We want to detect not only which topics are covered in a video, but the beginning, duration, and end of each topic segment. To enable this, we first split our text transcript into overlapping one-minute chunks and apply topic detection for each chunk separately.
The next step is to translate the words into features that can be used as input to a topic classifier. There are two alternative approaches here. You can use a Bag-of-Words approach, which results in a count of how many times each word appears in your text, or a Word Embedding model that converts every word into a vector, or embedding (numeric values) representing a point in a semantic space, pictured below. The idea behind these vectors is that words that are closely related semantically should have vectors that are similar.
The advantage of using a Bag-of-Words representation is that it is very easy to use (scikit-learn has it built in3), since you don’t need an additional model. The main disadvantage is that the relationship between words is lost entirely. Word Embedding models do encode these relations, but the downside is that you cannot represent words that are not present in the model. For domain-specific texts (where the vocabulary is relatively narrow) a Bag-of-Words approach might save time, but for general language data a Word Embedding model is a better choice for detecting specific content. Since our data is general language from television content, we chose to use a Word2Vec model pre-trained on Wikipedia data4. Gensim5 is a useful library which makes loading or training Word2Vec models quite simple.

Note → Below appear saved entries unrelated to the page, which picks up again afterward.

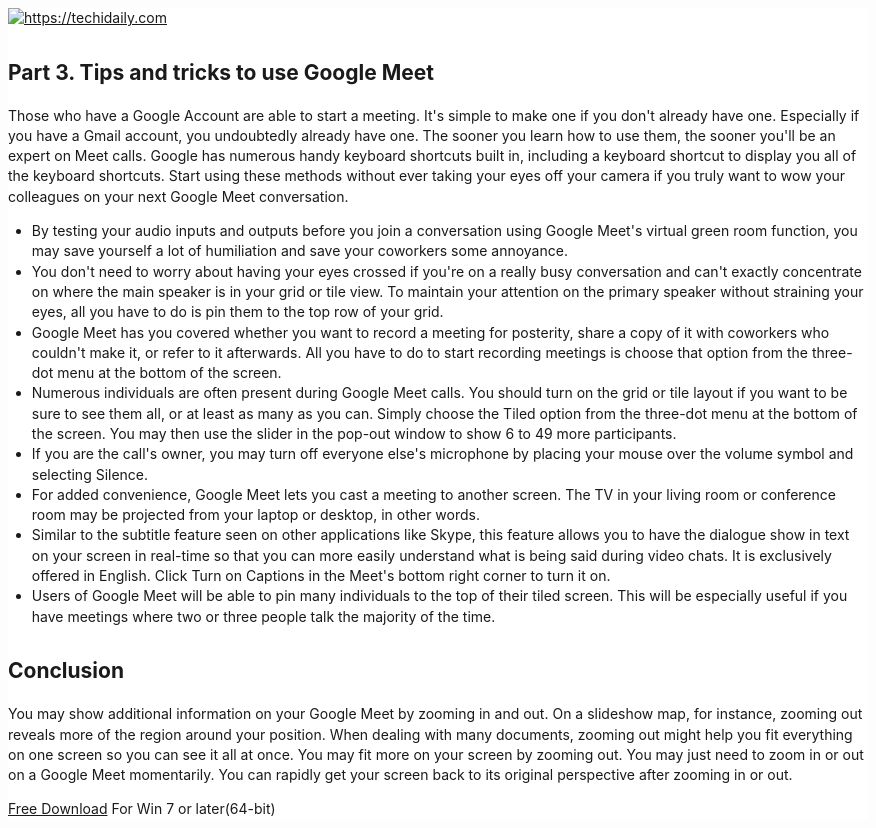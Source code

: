 <a href="https://aligracehair.sjv.io/c/5597632/2115931/19272" target="_top" id="2115931">
  <img src="//a.impactradius-go.com/display-ad/19272-2115931" border="0" alt="https://techidaily.com" width="300" height="90"/>
</a>
<img height="0" width="0" src="https://aligracehair.sjv.io/i/5597632/2115931/19272" style="position:absolute;visibility:hidden;" border="0" />

## Part 3\. Tips and tricks to use Google Meet

Those who have a Google Account are able to start a meeting. It's simple to make one if you don't already have one. Especially if you have a Gmail account, you undoubtedly already have one. The sooner you learn how to use them, the sooner you'll be an expert on Meet calls. Google has numerous handy keyboard shortcuts built in, including a keyboard shortcut to display you all of the keyboard shortcuts. Start using these methods without ever taking your eyes off your camera if you truly want to wow your colleagues on your next Google Meet conversation.

* By testing your audio inputs and outputs before you join a conversation using Google Meet's virtual green room function, you may save yourself a lot of humiliation and save your coworkers some annoyance.
* You don't need to worry about having your eyes crossed if you're on a really busy conversation and can't exactly concentrate on where the main speaker is in your grid or tile view. To maintain your attention on the primary speaker without straining your eyes, all you have to do is pin them to the top row of your grid.
* Google Meet has you covered whether you want to record a meeting for posterity, share a copy of it with coworkers who couldn't make it, or refer to it afterwards. All you have to do to start recording meetings is choose that option from the three-dot menu at the bottom of the screen.
* Numerous individuals are often present during Google Meet calls. You should turn on the grid or tile layout if you want to be sure to see them all, or at least as many as you can. Simply choose the Tiled option from the three-dot menu at the bottom of the screen. You may then use the slider in the pop-out window to show 6 to 49 more participants.
* If you are the call's owner, you may turn off everyone else's microphone by placing your mouse over the volume symbol and selecting Silence.
* For added convenience, Google Meet lets you cast a meeting to another screen. The TV in your living room or conference room may be projected from your laptop or desktop, in other words.
* Similar to the subtitle feature seen on other applications like Skype, this feature allows you to have the dialogue show in text on your screen in real-time so that you can more easily understand what is being said during video chats. It is exclusively offered in English. Click Turn on Captions in the Meet's bottom right corner to turn it on.
* Users of Google Meet will be able to pin many individuals to the top of their tiled screen. This will be especially useful if you have meetings where two or three people talk the majority of the time.

## Conclusion

You may show additional information on your Google Meet by zooming in and out. On a slideshow map, for instance, zooming out reveals more of the region around your position. When dealing with many documents, zooming out might help you fit everything on one screen so you can see it all at once. You may fit more on your screen by zooming out. You may just need to zoom in or out on a Google Meet momentarily. You can rapidly get your screen back to its original perspective after zooming in or out.

[Free Download](https://tools.techidaily.com/wondershare/filmora/download/) For Win 7 or later(64-bit)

Text transcripts are first preprocessed by removing stopwords, very short words, punctuation and numbers.Then, we calculate the word vector of every word using the Word2Vec model. We use the average over the word vectors within the one-minute chunks as features for that chunk. Word2Vec is a relatively simple feature extraction pipeline, and you could try other Word Embedding models, such as CoVe6, BERT7 or ELMo8 (for a quick overview see here9). There is no shortage of word representations with cool names, but for our use case the simple approach proved to be surprisingly accurate.
The task of our classifier is to predict which topics are related to a given piece of text, represented as a single vector containing the document embedding.
We can use a simple feedforward neural network, but we must choose the right function for our final layer. For multiple topic labels, a sigmoid output function is the way to go; not softmax. Why? Well, a softmax function will result in a probability distribution between classes – answering relative questions like ‘what is the probability that this document is about topic A compared to the likelihood of topic B?’ This probability inevitably sums to 1.
A sigmoid function, on the other hand, models every class probability as an independent distribution. This means that the model can be interpreted in terms of independent questions like “What is the probability that this document is about topic A? What is the probability that this document is about topic B?”
The below picture shows the full pipeline, going all the way from the source video to the output topic labels, using the steps described in detail in the previous sections.
As a final output, we take the top 5 topics as classified by our model. These are the detected topics for the example video:
Remembering that this model uses noisy speech-to-text transcripts: even with a fairly simple preprocessing pipeline the output is pretty decent! On our internal tests, we found that with this method we reach an average precision of 0.73, an average recall of 0.81, and 88% of the video snippets have at least one correct topic prediction.